И я поспешил за ним вдогонку.
Поднимался ветер. Опавшие листья скользили по тротуару с сухим шуршанием. Ветви деревьев качались, и еще державшиеся на них листья отбрасывали колеблющиеся, зыбкие тени. Я почти догнал его в одном из таких пятен тени, когда он внезапно обернулся ко мне.
— Что вам нужно, сэр? — спросил он спокойно. Трость он теперь держал за набалдашник и почти на уровне пояса, а правая нога была выдвинута на полшага вперед, ко мне. И даже в тени я видел повелительный блеск его глаз.

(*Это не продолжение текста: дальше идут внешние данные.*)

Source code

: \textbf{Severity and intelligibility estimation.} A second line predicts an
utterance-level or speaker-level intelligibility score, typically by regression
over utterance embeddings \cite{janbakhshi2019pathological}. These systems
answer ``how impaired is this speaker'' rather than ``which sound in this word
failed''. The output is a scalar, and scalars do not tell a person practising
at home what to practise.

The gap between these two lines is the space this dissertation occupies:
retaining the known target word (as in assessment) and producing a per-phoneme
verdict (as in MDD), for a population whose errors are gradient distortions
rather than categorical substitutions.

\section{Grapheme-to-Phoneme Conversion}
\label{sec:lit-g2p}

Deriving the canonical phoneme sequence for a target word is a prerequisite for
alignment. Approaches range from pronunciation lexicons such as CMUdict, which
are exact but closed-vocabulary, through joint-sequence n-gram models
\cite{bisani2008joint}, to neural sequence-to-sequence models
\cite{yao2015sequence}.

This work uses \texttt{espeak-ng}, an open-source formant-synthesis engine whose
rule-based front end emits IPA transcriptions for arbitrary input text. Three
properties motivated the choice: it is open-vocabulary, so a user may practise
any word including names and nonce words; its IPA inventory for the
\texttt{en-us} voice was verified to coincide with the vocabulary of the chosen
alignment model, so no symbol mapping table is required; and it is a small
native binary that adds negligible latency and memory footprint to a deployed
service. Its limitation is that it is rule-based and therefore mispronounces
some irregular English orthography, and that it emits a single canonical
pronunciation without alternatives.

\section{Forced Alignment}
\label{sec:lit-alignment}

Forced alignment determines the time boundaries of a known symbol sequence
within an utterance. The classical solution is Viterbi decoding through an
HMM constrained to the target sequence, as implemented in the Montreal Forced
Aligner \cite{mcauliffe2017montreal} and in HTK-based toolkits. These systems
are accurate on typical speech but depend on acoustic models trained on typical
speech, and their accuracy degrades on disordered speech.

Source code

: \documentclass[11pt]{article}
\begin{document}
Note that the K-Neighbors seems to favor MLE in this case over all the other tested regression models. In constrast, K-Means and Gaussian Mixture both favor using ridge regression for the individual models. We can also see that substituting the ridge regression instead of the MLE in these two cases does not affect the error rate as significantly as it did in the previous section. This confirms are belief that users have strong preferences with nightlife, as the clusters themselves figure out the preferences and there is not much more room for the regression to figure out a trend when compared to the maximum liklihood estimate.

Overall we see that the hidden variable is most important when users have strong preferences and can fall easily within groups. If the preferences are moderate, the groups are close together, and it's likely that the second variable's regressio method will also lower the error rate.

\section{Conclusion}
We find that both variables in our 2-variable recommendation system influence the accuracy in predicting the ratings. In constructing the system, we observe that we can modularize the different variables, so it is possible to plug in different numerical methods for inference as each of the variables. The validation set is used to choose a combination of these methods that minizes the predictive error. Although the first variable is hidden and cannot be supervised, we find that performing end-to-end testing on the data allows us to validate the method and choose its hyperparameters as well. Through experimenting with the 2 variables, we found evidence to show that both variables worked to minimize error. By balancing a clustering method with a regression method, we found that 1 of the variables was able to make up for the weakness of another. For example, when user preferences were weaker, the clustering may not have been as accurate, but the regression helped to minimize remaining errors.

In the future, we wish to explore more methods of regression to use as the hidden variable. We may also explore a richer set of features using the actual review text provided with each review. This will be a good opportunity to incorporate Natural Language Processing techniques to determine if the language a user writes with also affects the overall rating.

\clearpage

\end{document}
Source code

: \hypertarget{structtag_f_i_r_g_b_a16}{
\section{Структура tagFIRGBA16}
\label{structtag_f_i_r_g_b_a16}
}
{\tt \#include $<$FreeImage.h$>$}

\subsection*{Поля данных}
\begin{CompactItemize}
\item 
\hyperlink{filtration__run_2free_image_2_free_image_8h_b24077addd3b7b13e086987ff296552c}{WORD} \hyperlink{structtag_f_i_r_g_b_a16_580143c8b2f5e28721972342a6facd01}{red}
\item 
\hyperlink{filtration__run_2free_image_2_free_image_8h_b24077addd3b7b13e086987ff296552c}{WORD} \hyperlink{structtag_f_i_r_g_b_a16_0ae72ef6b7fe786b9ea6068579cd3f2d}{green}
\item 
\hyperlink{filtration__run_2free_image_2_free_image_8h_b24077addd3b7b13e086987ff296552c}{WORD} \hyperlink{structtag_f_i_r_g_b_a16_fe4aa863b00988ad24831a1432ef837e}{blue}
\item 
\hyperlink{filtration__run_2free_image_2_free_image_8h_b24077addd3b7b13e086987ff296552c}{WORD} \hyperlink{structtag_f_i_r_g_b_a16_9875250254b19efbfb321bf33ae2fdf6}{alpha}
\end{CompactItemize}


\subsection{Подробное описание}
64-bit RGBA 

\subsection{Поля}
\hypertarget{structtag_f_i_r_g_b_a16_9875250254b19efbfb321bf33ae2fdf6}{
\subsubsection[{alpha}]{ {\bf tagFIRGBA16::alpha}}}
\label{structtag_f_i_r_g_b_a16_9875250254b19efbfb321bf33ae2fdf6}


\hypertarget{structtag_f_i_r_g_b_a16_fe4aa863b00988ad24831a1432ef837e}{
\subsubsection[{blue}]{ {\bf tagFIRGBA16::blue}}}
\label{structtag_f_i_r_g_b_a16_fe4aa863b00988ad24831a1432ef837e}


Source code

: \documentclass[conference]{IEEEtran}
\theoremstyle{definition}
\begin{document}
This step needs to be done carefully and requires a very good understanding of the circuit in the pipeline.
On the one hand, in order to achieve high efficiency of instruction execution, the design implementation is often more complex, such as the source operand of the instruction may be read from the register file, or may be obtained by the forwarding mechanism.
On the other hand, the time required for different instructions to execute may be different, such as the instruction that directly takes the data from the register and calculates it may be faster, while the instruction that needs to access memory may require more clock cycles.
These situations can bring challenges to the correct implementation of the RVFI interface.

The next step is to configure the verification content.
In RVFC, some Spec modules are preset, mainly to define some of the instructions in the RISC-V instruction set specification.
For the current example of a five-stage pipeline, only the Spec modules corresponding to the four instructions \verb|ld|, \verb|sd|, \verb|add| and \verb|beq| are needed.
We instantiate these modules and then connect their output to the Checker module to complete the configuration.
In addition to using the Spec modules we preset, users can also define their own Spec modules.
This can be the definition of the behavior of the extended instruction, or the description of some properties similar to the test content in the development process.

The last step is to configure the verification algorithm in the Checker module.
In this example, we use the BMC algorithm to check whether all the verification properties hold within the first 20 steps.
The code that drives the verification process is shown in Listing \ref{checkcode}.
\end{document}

Я оцепенел. Я не мог произнести ни слова. Потом, сам удивляясь абсурдности происходящего, я услышал собственный голос:
— Arma virumque cano…
Слова лились потоком. Доктор Штальман чуть склонил голову набок, вслушиваясь. Трость опустилась на тротуар, и он стоял, слегка опираясь на нее. Целых пять минут простоял он неподвижно, словно зачарованный той ахинеей, которую я городил, не в силах остановиться. Потом вдруг переложил трость в левую руку, а правую поднял повелительным жестом.
— Достаточно, — сказал он. — Произношение у вас скверное. Вы, вероятно, с Юга. Тем не менее…
Это выглядело жалко и нелепо, но я ничего не мог поделать. «Энеида» словно прорвала плотину, и теперь вслед за ней полились звучные слова из «Эдипа в Колоне», которыми хор приветствует чужеземца в стране, прославленной своими конями, своими всадниками и сладким пением своих соловьев и которые я произносил, вероятно, с еще более варварским акцентом.
Доктор Штальман дослушал меня до конца, потом снял пенсне и, стоя в зыбкой тени дерева, где под ногами сухо шуршали опавшие листья, пристально посмотрел на меня. Я ждал, затаив дыхание, потный и пристыженный.
— Как вас зовут? — спросил он.
Генрих Штальман был человек большой доброты, и его доброту я испытал на себе. Впервые он проявил ее, когда привел меня с темной улицы в это неправдоподобное здание, — он называл его «замком Отранто»[2]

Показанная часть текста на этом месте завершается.